━━━ RECORDS SHOWN

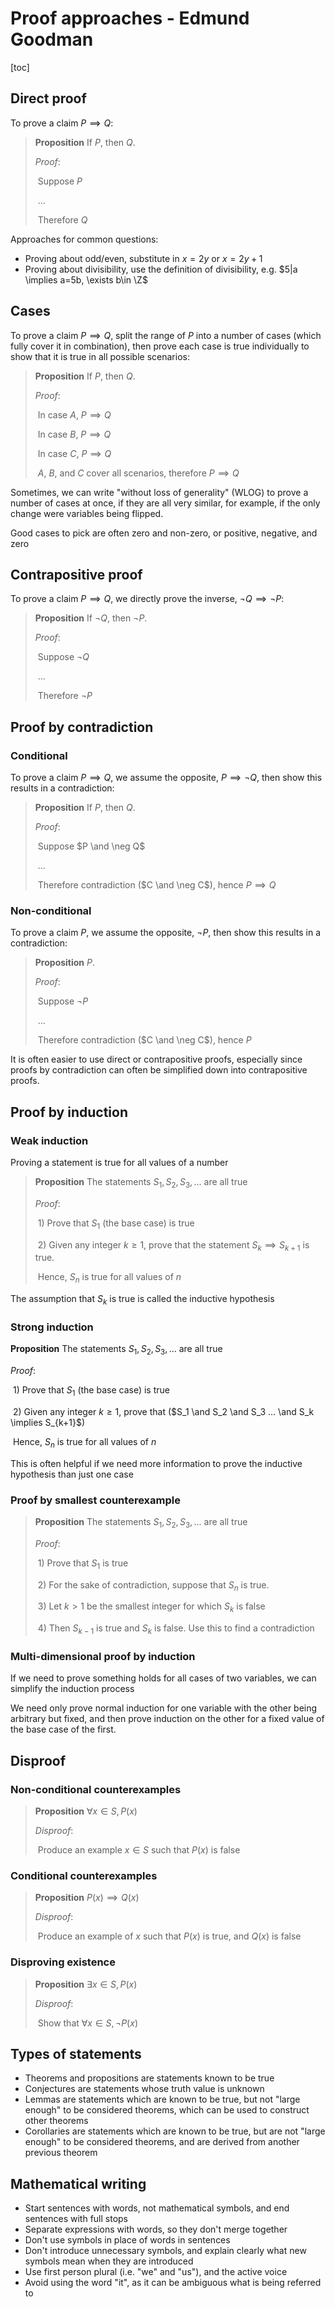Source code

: # Proof approaches - Edmund Goodman

[toc]

## Direct proof

To prove a claim $P \implies Q$:

>**Proposition**	If $P$, then $Q$.
>
>*Proof*:
>
>​		Suppose $P$
>
>​			...
>
>​		Therefore $Q$

Approaches for common questions:

- Proving about odd/even, substitute in $x = 2y$ or $x = 2y+1$
- Proving about divisibility, use the definition of divisibility, e.g. $5|a \implies a=5b, \exists b\in \Z$

## Cases

To prove a claim $P \implies Q$, split the range of $P$ into a number of cases (which fully cover it in combination), then prove each case is true individually to show that it is true in all possible scenarios:

>**Proposition**	If $P$, then $Q$.
>
>*Proof*:
>
>​		In case $A$, $P \implies Q$
>
>​		In case $B$, $P \implies Q$
>
>​		In case $C$, $P \implies Q$
>
>​		$A$, $B$, and $C$ cover all scenarios, therefore $P \implies Q$

Sometimes, we can write "without loss of generality" (WLOG) to prove a number of cases at once, if they are all very similar, for example, if the only change were variables being flipped.

Good cases to pick are often zero and non-zero, or positive, negative, and zero

## Contrapositive proof

To prove a claim $P \implies Q$, we directly prove the inverse, $\neg Q \implies \neg P$:

>**Proposition**	If $\neg Q$, then $\neg P$.
>
>*Proof*:
>
>​		Suppose $\neg Q$
>
>​			...
>
>​		Therefore $\neg P$

## Proof by contradiction

### Conditional

To prove a claim $P \implies Q$, we assume the opposite, $P \implies \neg Q$, then show this results in a contradiction:

>**Proposition**	If $P$, then $Q$.
>
>*Proof*:
>
>​		Suppose $P \and \neg Q$
>
>​			...
>
>​		Therefore contradiction ($C \and \neg C$), hence $P \implies Q$

### Non-conditional

To prove a claim $P$, we assume the opposite, $\neg P$, then show this results in a contradiction:

>**Proposition**	$P$.
>
>*Proof*:
>
>​		Suppose $\neg P$
>
>​			...
>
>​		Therefore contradiction ($C \and \neg C$), hence $P$

It is often easier to use direct or contrapositive proofs, especially since proofs by contradiction can often be simplified down into contrapositive proofs.

## Proof by induction

### Weak induction

Proving a statement is true for all values of a number

> **Proposition**	The statements $S_1,S_2,S_3,...$ are all true
>
> *Proof*:
>
> ​		1) Prove that $S_1$ (the base case) is true
>
> ​		2) Given any integer $k \geq 1$, prove that the statement $S_k \implies S_{k+1}$ is true.
>
> ​		Hence, $S_n$ is true for all values of $n$

The assumption that $S_k$ is true is called the inductive hypothesis

### Strong induction

**Proposition**	The statements $S_1,S_2,S_3,...$ are all true

*Proof*:

​		1) Prove that $S_1$ (the base case) is true

​		2) Given any integer $k \geq 1$, prove that ($S_1 \and S_2 \and S_3 ... \and S_k \implies S_{k+1}$)

​		Hence, $S_n$ is true for all values of $n$

This is often helpful if we need more information to prove the inductive hypothesis than just one case

### Proof by smallest counterexample

> **Proposition**	The statements $S_1,S_2,S_3,...$ are all true
>
> *Proof*:
>
> ​		1) Prove that $S_1$ is true
>
> ​		2) For the sake of contradiction, suppose that $S_n$ is true.
>
> ​		3) Let $k>1$ be the smallest integer for which $S_k$ is false
>
> ​		4) Then $S_{k-1}$ is true and $S_k$ is false. Use this to find a contradiction

### Multi-dimensional proof by induction

If we need to prove something holds for all cases of two variables, we can simplify the induction process

We need only prove normal induction for one variable with the other being arbitrary but fixed, and then prove induction on the other for a fixed value of the base case of the first.

## Disproof

### Non-conditional counterexamples

> **Proposition**	$\forall x \in S, P(x)$
>
> *Disproof*:
>
> ​		Produce an example $x \in S$ such that $P(x)$ is false

### Conditional counterexamples

> **Proposition**	$P(x) \implies Q(x)$
>
> *Disproof*:
>
> ​		Produce an example of $x$ such that $P(x)$ is true, and $Q(x)$ is false

### Disproving existence

> **Proposition**	$\exists x \in S, P(x)$
>
> *Disproof*:
>
> ​		Show that $\forall x \in S, \neg P(x)$

## Types of statements

- Theorems and propositions are statements known to be true
- Conjectures are statements whose truth value is unknown
- Lemmas are statements which are known to be true, but not "large enough" to be considered theorems, which can be used to construct other theorems
- Corollaries are statements which are known to be true, but are not "large enough" to be considered theorems, and are derived from another previous theorem

## Mathematical writing

- Start sentences with words, not mathematical symbols, and end sentences with full stops
- Separate expressions with words, so they don't merge together
- Don't use symbols in place of words in sentences
- Don't introduce unnecessary symbols, and explain clearly what new symbols mean when they are introduced
- Use first person plural (i.e. "we" and "us"), and the active voice
- Avoid using the word "it", as it can be ambiguous what is being referred to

━━━━━━

Leave out the pictures and repeat the remaining data exactly.

Source code

: # Proof approaches - Edmund Goodman

[toc]

## Direct proof

To prove a claim $P \implies Q$:

>**Proposition**	If $P$, then $Q$.
>
>*Proof*:
>
>​		Suppose $P$
>
>​			...
>
>​		Therefore $Q$

Approaches for common questions:

- Proving about odd/even, substitute in $x = 2y$ or $x = 2y+1$
- Proving about divisibility, use the definition of divisibility, e.g. $5|a \implies a=5b, \exists b\in \Z$

## Cases

To prove a claim $P \implies Q$, split the range of $P$ into a number of cases (which fully cover it in combination), then prove each case is true individually to show that it is true in all possible scenarios:

>**Proposition**	If $P$, then $Q$.
>
>*Proof*:
>
>​		In case $A$, $P \implies Q$
>
>​		In case $B$, $P \implies Q$
>
>​		In case $C$, $P \implies Q$
>
>​		$A$, $B$, and $C$ cover all scenarios, therefore $P \implies Q$

Sometimes, we can write "without loss of generality" (WLOG) to prove a number of cases at once, if they are all very similar, for example, if the only change were variables being flipped.

Good cases to pick are often zero and non-zero, or positive, negative, and zero

## Contrapositive proof

To prove a claim $P \implies Q$, we directly prove the inverse, $\neg Q \implies \neg P$:

>**Proposition**	If $\neg Q$, then $\neg P$.
>
>*Proof*:
>
>​		Suppose $\neg Q$
>
>​			...
>
>​		Therefore $\neg P$

## Proof by contradiction

### Conditional

To prove a claim $P \implies Q$, we assume the opposite, $P \implies \neg Q$, then show this results in a contradiction:

>**Proposition**	If $P$, then $Q$.
>
>*Proof*:
>
>​		Suppose $P \and \neg Q$
>
>​			...
>
>​		Therefore contradiction ($C \and \neg C$), hence $P \implies Q$

### Non-conditional

To prove a claim $P$, we assume the opposite, $\neg P$, then show this results in a contradiction:

>**Proposition**	$P$.
>
>*Proof*:
>
>​		Suppose $\neg P$
>
>​			...
>
>​		Therefore contradiction ($C \and \neg C$), hence $P$

It is often easier to use direct or contrapositive proofs, especially since proofs by contradiction can often be simplified down into contrapositive proofs.

## Proof by induction

### Weak induction

Proving a statement is true for all values of a number

> **Proposition**	The statements $S_1,S_2,S_3,...$ are all true
>
> *Proof*:
>
> ​		1) Prove that $S_1$ (the base case) is true
>
> ​		2) Given any integer $k \geq 1$, prove that the statement $S_k \implies S_{k+1}$ is true.
>
> ​		Hence, $S_n$ is true for all values of $n$

The assumption that $S_k$ is true is called the inductive hypothesis

### Strong induction

**Proposition**	The statements $S_1,S_2,S_3,...$ are all true

*Proof*:

​		1) Prove that $S_1$ (the base case) is true

​		2) Given any integer $k \geq 1$, prove that ($S_1 \and S_2 \and S_3 ... \and S_k \implies S_{k+1}$)

​		Hence, $S_n$ is true for all values of $n$

This is often helpful if we need more information to prove the inductive hypothesis than just one case

### Proof by smallest counterexample

> **Proposition**	The statements $S_1,S_2,S_3,...$ are all true
>
> *Proof*:
>
> ​		1) Prove that $S_1$ is true
>
> ​		2) For the sake of contradiction, suppose that $S_n$ is true.
>
> ​		3) Let $k>1$ be the smallest integer for which $S_k$ is false
>
> ​		4) Then $S_{k-1}$ is true and $S_k$ is false. Use this to find a contradiction

### Multi-dimensional proof by induction

If we need to prove something holds for all cases of two variables, we can simplify the induction process

We need only prove normal induction for one variable with the other being arbitrary but fixed, and then prove induction on the other for a fixed value of the base case of the first.

## Disproof

### Non-conditional counterexamples

> **Proposition**	$\forall x \in S, P(x)$
>
> *Disproof*:
>
> ​		Produce an example $x \in S$ such that $P(x)$ is false

### Conditional counterexamples

> **Proposition**	$P(x) \implies Q(x)$
>
> *Disproof*:
>
> ​		Produce an example of $x$ such that $P(x)$ is true, and $Q(x)$ is false

### Disproving existence

> **Proposition**	$\exists x \in S, P(x)$
>
> *Disproof*:
>
> ​		Show that $\forall x \in S, \neg P(x)$

## Types of statements

- Theorems and propositions are statements known to be true
- Conjectures are statements whose truth value is unknown
- Lemmas are statements which are known to be true, but not "large enough" to be considered theorems, which can be used to construct other theorems
- Corollaries are statements which are known to be true, but are not "large enough" to be considered theorems, and are derived from another previous theorem

## Mathematical writing

- Start sentences with words, not mathematical symbols, and end sentences with full stops
- Separate expressions with words, so they don't merge together
- Don't use symbols in place of words in sentences
- Don't introduce unnecessary symbols, and explain clearly what new symbols mean when they are introduced
- Use first person plural (i.e. "we" and "us"), and the active voice
- Avoid using the word "it", as it can be ambiguous what is being referred to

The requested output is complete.